L’alliance est un accord passé entre souverains ou états, personnes ou groupes de personnes, l’intérêt étant commun cet accord va généralement s’établir entre partenaires de même niveau ou condition.

Il s’agit donc d’une mise en commun de moyens ou d’intentions destinés à maintenir ou atteindre un même objectif. Une alliance peut également s’établir sur la base d’affinités particulières autour d’une même idée, d’un centre d’intérêt commun.

Ceci par opposition à la notion de la mésalliance qui, correspondant au mariage avec une personne de classe ou de fortune considérée comme inférieure, laisse entendre un décalage, voir une situation de dépendance de l’un par rapport à l’autre.

Il nous faut également prendre en compte la notion d’alliance avec le Divin, celle contractée par Dieu avec les hébreux (ancien testament) puis avec l’ensemble des Chrétiens (nouveau testament), et bien que la Maçonnerie ne soit pas une religion, les références à la Bible qui jalonnent notre cheminement dans le rite impliquent une notion d’alliance avec un principe, une valeur d’ordre spirituelle ou morale.

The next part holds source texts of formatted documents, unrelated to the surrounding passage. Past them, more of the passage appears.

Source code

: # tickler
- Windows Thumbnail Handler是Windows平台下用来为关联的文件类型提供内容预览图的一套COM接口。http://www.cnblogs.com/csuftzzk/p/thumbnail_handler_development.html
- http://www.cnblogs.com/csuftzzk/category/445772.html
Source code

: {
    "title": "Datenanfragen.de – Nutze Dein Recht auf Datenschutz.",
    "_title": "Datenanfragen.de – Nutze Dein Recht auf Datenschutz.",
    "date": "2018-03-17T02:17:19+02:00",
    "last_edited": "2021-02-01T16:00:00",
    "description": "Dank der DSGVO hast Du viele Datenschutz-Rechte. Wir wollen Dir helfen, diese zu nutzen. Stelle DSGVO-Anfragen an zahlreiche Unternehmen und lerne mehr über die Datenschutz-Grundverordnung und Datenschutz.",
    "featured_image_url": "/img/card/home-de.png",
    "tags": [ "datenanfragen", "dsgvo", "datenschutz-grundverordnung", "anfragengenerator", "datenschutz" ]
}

C’est donc sous ces différents aspects que j’ai entrepris cette réflexion et tenté, à partir de certains passages de notre REAA, de mettre en évidence ces notions et d’en comprendre le sens.

Historiquement la Franc maçonnerie a évolué suivant les circonstances sociales, économiques et politiques des périodes qu’elle a traversé et elle s’est enrichie, dans des proportions diverses, des apports de différentes cultures et traditions parmi lesquelles nous pouvons citer des influences templières, kabbalistiques, hermétiques, alchimiques, légendaires, etc. pour aboutir à la forme que nous lui connaissons aujourd’hui.

Toutes ces sources ont cependant une caractéristique commune, basée sur un concept initiatique qui permet à l’adepte d’atteindre, par une lente maturation, à la plénitude de l’esprit. Cette voie de perfectionnement personnel va passer par des épreuves successives qui vont jalonner la quête de la vérité et de la parole perdue. Il s’agit en fait d’explorer notre monde intérieur afin d’en faire émerger l’homme véritable enfoui au plus profond de nous même.

C’est ce retour à la tradition que nous propose le REAA dont la particularité est de proposer une progression par degrés successifs, dont le passage de l’un à l’autre dépend des dispositions et du travail de chacun, et une construction personnelle à partir des récits légendaires du métier, dont l’essentiel repose sur la construction du Temple et du personnage d’Hiram. Autre caractéristique commune à toutes ces traditions c’est la relation existant entre un principe supérieur, créateur ou ordonnateur, généralement de nature divine, et les hommes expression manifestée de ce même principe.

Ces traditions reposent sur l’existence d’une pensée universelle, celle que les anciens appelaient Logos, et qui est la représentation d’une structure harmonieuse et rationnelle du monde.

Ce Logos, ou Verbe pour les Chrétiens, entre en communication avec les Hommes par l’intermédiaire de divers supports ou représentations : mythes, symboles etc. et ceci toujours dans un cadre sacré, représentation matérielle de cet harmonie cosmique.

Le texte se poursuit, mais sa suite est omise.